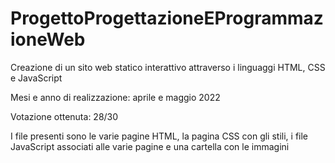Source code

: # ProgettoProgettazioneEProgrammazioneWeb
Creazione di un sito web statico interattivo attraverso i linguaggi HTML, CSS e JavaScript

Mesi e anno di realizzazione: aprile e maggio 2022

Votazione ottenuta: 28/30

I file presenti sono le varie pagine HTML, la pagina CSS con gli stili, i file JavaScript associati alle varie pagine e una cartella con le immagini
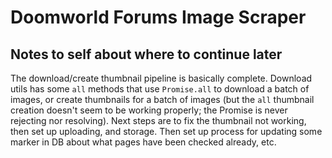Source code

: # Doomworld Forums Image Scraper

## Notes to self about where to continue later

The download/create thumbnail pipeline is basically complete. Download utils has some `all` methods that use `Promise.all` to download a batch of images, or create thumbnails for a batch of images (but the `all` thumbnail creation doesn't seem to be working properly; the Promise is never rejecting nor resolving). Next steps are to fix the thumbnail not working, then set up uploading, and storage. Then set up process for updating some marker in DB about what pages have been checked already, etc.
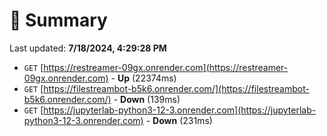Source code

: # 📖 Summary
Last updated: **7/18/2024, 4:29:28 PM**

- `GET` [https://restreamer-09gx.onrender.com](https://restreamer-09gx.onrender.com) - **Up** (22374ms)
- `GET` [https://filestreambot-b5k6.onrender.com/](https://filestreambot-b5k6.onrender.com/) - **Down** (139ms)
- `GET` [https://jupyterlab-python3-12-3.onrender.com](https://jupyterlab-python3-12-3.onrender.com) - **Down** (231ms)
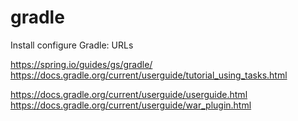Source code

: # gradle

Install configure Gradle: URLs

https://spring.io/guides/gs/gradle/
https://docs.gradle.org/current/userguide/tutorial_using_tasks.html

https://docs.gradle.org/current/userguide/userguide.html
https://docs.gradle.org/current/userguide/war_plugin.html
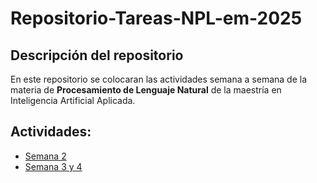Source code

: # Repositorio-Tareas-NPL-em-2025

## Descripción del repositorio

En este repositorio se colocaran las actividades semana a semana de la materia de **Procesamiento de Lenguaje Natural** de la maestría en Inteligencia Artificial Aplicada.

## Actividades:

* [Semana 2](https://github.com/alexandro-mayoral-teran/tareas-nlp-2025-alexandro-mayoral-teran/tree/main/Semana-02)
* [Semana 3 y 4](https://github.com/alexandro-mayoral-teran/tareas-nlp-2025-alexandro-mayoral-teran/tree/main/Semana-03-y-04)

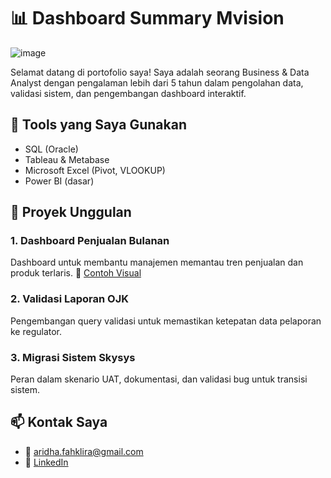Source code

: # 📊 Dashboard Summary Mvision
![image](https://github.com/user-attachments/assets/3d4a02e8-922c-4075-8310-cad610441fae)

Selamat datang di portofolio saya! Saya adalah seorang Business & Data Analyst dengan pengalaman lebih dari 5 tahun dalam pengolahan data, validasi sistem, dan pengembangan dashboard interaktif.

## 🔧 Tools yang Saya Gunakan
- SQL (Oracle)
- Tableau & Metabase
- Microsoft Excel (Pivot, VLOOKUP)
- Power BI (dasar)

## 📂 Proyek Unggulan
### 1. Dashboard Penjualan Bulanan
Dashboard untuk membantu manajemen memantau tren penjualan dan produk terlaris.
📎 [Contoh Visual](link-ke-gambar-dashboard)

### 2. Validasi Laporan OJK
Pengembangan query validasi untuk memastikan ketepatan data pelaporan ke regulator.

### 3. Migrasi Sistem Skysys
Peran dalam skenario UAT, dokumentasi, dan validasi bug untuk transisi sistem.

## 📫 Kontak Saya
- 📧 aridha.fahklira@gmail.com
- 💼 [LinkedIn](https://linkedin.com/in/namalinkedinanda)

Task item
Report the count of lines in the entries that contain "tree". Nothing else should be given.

Written response
2